There was no formal bug bounty program. Someone at the league asked what I “valued” the bugs at. I treated that as a literal question and ran the numbers through Shopify’s public bug bounty calculator, which returned a figure in the six figures. I said immediately that the number was absurd given the effort involved. I had spent no more than an hour finding and documenting the bugs.

That email thread became the basis for the extortion and interstate-threats counts.

There’s a real CTI lesson in this and it isn’t about me. Researchers report into enterprises without formal programs constantly. The path from “what do you value this at” to “demand for payment under implied threat” is short, retroactive, and gets walked entirely by the recipient’s interpretation and the prosecutor’s reconstruction. Intent gets assigned after the fact, and the government nor the victims have any incentive to downplay this. If you’re reporting bugs to a company without a published program, scope, and safe-harbor language, you are negotiating the framing of your own conduct with someone whose job is to make the framing favorable to them.

The fine line between bug bounty and extortion is fine enough that it’s worth advocating for clearer protections. Whistleblowers have them. Security researchers operating in good faith mostly don’t.

As for the bugs themselves, I know that if I had a platform I would have been beyond elated that someone reported them responsibly, and terrified that someone reported them at all.

Coverage

Most outlets ran the extortion angle because “hacker extorts baseball” headlines better than “guy builds a better version of the platforms.” Fair enough; that was the sport I was forced to play.

TorrentFreak was the most accurate.

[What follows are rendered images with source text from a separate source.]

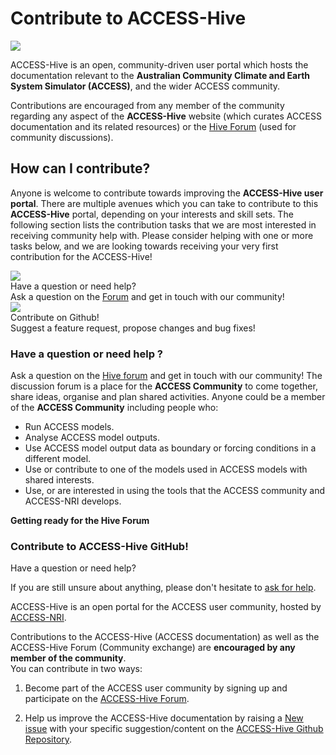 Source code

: # Contribute to ACCESS-Hive

<img class="rectangular-img img-cover" src="../../assets/how-to-contribute-img.jpg">

ACCESS-Hive is an open, community-driven user portal which hosts the documentation relevant to the **Australian Community Climate and Earth System Simulator (ACCESS)**, and the wider ACCESS community. 

Contributions are encouraged from any member of the community regarding any aspect of the **ACCESS-Hive** website (which curates ACCESS documentation and its related resources) or the <a href="https://forum.access-hive.org.au" target="_blank">Hive Forum</a> (used for community discussions).

## How can I contribute?

Anyone is welcome to contribute towards improving the **ACCESS-Hive user portal**. There are multiple avenues which you can take to contribute to this **ACCESS-Hive** portal, depending on your interests and skill sets. The following section lists the contribution tasks that we are most interested in receiving community help with. Please consider helping with one or more tasks below, and we are looking towards receiving your very first contribution for the ACCESS-Hive!

<div class="card-container">
    <div class="vertical-card-half-width">
        <div class="vertical-card-image-container white-background">
           <img class="img-cover" src="/assets/access-nri-support.png">
        </div>
        <div class="vertical-card-text-container">
            <div class="bold">
                <i class="fa-solid fa-circle-question"></i>
                Have a question or need help?
            </div>
            <span>Ask a question on the <a href="https://forum.access-hive.org.au" target="_blank">Forum</a> and get in touch with our community!</span>
        </div>
    </div>
    <div class="vertical-card-half-width">
        <div class="vertical-card-image-container white-background">
            <img class="img-cover" src="/assets/idea-how-to-contribute.jpg">
        </div>
        <div class="vertical-card-text-container">
            <div class="bold">
                <i class="fa-brands fa-github"></i>
                Contribute on Github!
            </div>
            <span>Suggest a feature request, propose changes and bug fixes!</span>
        </div>
    </div>
</div>

<!-- <div class="card-container">
    <div class="horizontal-card">
        <div class="horizontal-card-image-container white-background">
           <img class="img-cover" src="/assets/forum-question.jpg">
        </div>
        <div class="horizontal-card-text-container">
            <div class="bold">
                <i class="fa-solid fa-circle-question"></i>
                Have a question or need help?
            </div>
            <span>Ask a question on the <a href="https://forum.access-hive.org.au" target="_blank">Forum</a> and get in touch with our community!</span>
        </div>
    </div>
    <div class="horizontal-card">
        <div class="horizontal-card-image-container white-background">
            <img class="img-cover" src="/assets/idea-how-to-contribute.jpg">
        </div>
        <div class="horizontal-card-text-container">
            <div class="bold">
                <i class="fa-brands fa-github"></i>
                Contribute on Github!
            </div>
            <span>Have you discovered a bug? Please consider raising a GitHub issue and contribute to the development of <a href="https://github.com/ACCESS-Hive/access-hive.github.io">ACCESS-Hive GitHub repository</a>!</span>
        </div>
    </div>
</div> -->

<!-- <div class="flex-container">
    <div class="vertical-flex-container with-border">
        <div class="bold">
            <i class="fa-solid fa-circle-question"></i>
            Have a question or need help?
        </div>
        <div>Ask a question on the Hive Forum and get in touch with our community</div>
    </div>
    <div class="vertical-flex-container with-border">
        <div class="bold">
            <i class="fa-solid fa-circle-question"></i>
            Have a question or need help?
        </div>
        <div>Ask a question on the Hive Forum and get in touch with our community</div>
    </div>
</div> -->

### <i class="fa-solid fa-circle-question"></i> Have a question or need help ?
Ask a question on the <a href="https://forum.access-hive.org.au" target="_blank">Hive forum</a> and get in touch with our community! The discussion forum is a place for the **ACCESS Community** to come together, share ideas, organise and plan shared activities. Anyone could be a member of the **ACCESS Community** including people who:

- Run ACCESS models.
- Analyse ACCESS model outputs.
- Use ACCESS model output data as boundary or forcing conditions in a different model.
- Use or contribute to one of the models used in ACCESS models with shared interests.
- Use, or are interested in using the tools that the ACCESS community and ACCESS-NRI develops. 

**Getting ready for the Hive Forum**


### <i class="fa-brands fa-github"></i> Contribute to ACCESS-Hive GitHub!











<div class="card-container vertical-card">Have a question or need help?</div>


If you are still unsure about anything, please don't hesitate to <a href="https://forum.access-hive.org.au" target="_blank">ask for help</a>.

ACCESS-Hive is an open portal for the ACCESS user community, hosted by <a href="https://www.access-nri.org.au" target="_blank">ACCESS-NRI</a>.

Contributions to the ACCESS-Hive (ACCESS documentation) as well as the ACCESS-Hive Forum (Community exchange) are **encouraged by any member of the community**.
<br>
You can contribute in two ways:

1. Become part of the ACCESS user community by signing up and participate on the <a href="https://forum.access-hive.org.au" target="_blank">ACCESS-Hive Forum</a>.

2. Help us improve the ACCESS-Hive documentation by raising a <a href="https://github.com/ACCESS-Hive/access-hive.github.io/issues/new?assignees=&labels=External&projects=&template=simple-issue-template.md&title=" target="_blank">New issue</a> with your specific suggestion/content on the <a href="https://github.com/ACCESS-Hive/access-hive.github.io" target="_blank">ACCESS-Hive Github Repository</a>.

[^1]:
    _"How to contribute" sample image source (to be changed...)_: <a href="https://www.freepik.com/free-vector/team-crisis-managers-solving-businessman-problems-employees-with-lightbulb-unraveling-tangle-vector-illustration-teamwork-solution-management-concept_10613678.htm#query=teamwork%20cartoon&position=18&from_view=keyword&track=ais">Image by pch.vector</a> on Freepik

[^2]:
    _"Have a question or need help?" sample image source (to be changed...)_:<a href="https://www.freepik.com/free-vector/businessmans-hand-holding-question-mark-person-asking-answer-help-support-flat-vector-illustration-faq-interrogation-difficulty-concept-banner-website-design-landing-web-page_26921528.htm#page=3&query=question%20cartoon&position=29&from_view=search&track=ais">Image by pch.vector</a> on Freepik 

[^3]:
    _"Contribute to github?" sample image source (to be changed...)_:<a href="https://www.freepik.com/free-vector/business-idea-generation-plan-development-pensive-man-with-lightbulb-cartoon-character-technical-mindset-entrepreneurial-mind-brainstorming-process_11668582.htm#page=9&query=idea%20cartoon&position=30&from_view=search&track=ais">Image by vectorjuice</a> on Freepik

The rest mostly copied each other.

What this case is useful for

The DOJ filings called HeheStreams “sophisticated, calculated, and brazen” and asked for 72 months. The sophistication framing is the part of the case worth understanding from a threat-intelligence perspective, and I’ve written about it elsewhere—how that label gets attached, what it does to enforcement priorities, and why the operational details that earned it are more useful as a case study than as a charging document.

The bug-reporting half of the case is useful for different reasons: it’s a near-textbook example of how researcher intent gets reconstructed against the researcher when there’s no formal program in place.

Both halves are why I do the work I do now.